RECORDS SUPPLIED below:

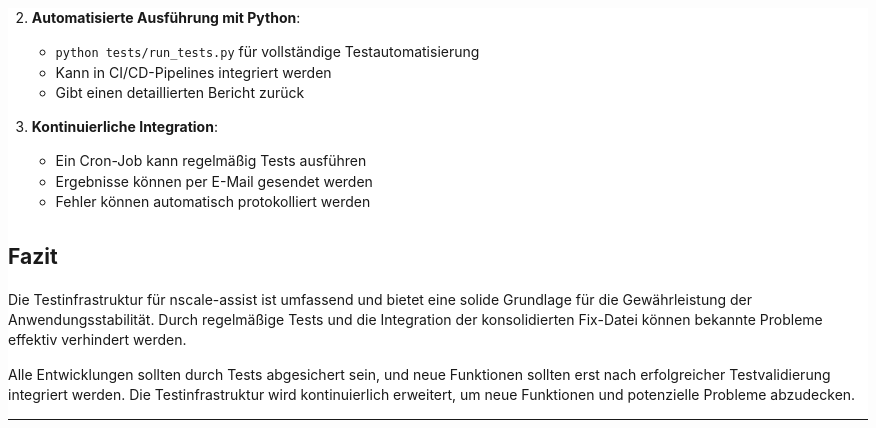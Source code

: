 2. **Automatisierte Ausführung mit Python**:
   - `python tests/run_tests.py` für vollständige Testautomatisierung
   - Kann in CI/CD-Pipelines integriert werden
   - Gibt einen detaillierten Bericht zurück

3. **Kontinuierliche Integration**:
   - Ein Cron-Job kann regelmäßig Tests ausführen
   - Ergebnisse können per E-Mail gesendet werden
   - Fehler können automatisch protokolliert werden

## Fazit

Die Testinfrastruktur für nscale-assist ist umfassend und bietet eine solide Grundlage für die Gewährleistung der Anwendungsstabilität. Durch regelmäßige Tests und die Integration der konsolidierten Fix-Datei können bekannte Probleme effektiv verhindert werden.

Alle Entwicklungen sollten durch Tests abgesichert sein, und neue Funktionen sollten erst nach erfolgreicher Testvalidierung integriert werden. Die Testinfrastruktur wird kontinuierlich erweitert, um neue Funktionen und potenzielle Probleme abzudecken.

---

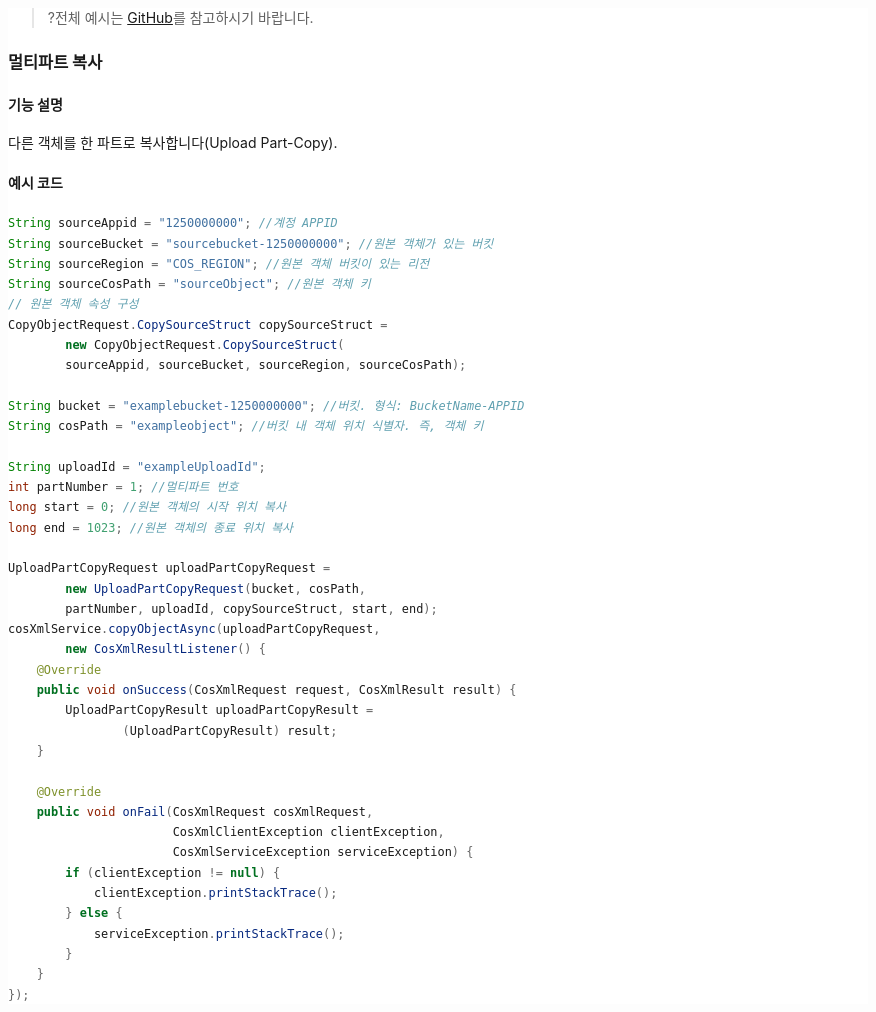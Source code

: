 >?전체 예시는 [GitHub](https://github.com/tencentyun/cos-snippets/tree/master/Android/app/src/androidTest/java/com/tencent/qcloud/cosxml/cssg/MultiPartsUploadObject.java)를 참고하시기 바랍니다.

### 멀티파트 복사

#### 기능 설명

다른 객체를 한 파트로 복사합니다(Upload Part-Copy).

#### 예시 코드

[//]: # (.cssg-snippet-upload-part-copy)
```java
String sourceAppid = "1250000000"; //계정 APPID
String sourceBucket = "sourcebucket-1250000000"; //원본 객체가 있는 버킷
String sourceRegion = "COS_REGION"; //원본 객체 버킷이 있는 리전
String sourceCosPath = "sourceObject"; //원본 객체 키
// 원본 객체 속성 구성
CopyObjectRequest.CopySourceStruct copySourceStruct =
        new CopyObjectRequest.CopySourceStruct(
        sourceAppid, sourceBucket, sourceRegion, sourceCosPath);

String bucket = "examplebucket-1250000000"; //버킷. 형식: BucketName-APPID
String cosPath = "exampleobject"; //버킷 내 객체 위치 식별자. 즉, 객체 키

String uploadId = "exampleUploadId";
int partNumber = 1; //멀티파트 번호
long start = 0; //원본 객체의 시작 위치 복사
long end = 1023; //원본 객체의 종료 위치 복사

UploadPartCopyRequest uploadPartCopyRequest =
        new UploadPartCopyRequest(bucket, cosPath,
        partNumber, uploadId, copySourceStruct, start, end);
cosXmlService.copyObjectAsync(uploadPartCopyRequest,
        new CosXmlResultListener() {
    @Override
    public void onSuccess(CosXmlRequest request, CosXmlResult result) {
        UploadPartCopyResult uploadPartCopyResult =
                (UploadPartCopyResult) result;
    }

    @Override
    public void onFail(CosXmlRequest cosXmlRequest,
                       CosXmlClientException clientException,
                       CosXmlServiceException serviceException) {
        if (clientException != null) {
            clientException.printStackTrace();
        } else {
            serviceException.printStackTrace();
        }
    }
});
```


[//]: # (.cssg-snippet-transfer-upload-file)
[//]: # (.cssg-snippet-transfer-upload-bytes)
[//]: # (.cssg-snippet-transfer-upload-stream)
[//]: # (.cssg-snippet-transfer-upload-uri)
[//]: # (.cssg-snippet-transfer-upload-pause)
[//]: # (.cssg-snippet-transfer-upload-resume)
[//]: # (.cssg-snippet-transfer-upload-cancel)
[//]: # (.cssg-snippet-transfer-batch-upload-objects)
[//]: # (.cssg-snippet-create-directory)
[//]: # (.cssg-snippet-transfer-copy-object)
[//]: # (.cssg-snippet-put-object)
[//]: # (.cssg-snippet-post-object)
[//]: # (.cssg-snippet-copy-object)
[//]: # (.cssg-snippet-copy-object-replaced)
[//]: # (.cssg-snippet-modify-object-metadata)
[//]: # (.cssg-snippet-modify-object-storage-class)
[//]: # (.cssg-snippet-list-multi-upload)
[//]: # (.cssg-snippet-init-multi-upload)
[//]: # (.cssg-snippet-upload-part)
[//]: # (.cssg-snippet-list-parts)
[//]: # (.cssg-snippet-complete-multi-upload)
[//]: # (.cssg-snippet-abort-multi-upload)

End of RECORDS SUPPLIED.

INSTRUCTIONS FOR THE TASK:
Report how many lines in the listing above hold the string "void", giving the number and no other words.

WRITTEN RESPONSE:
2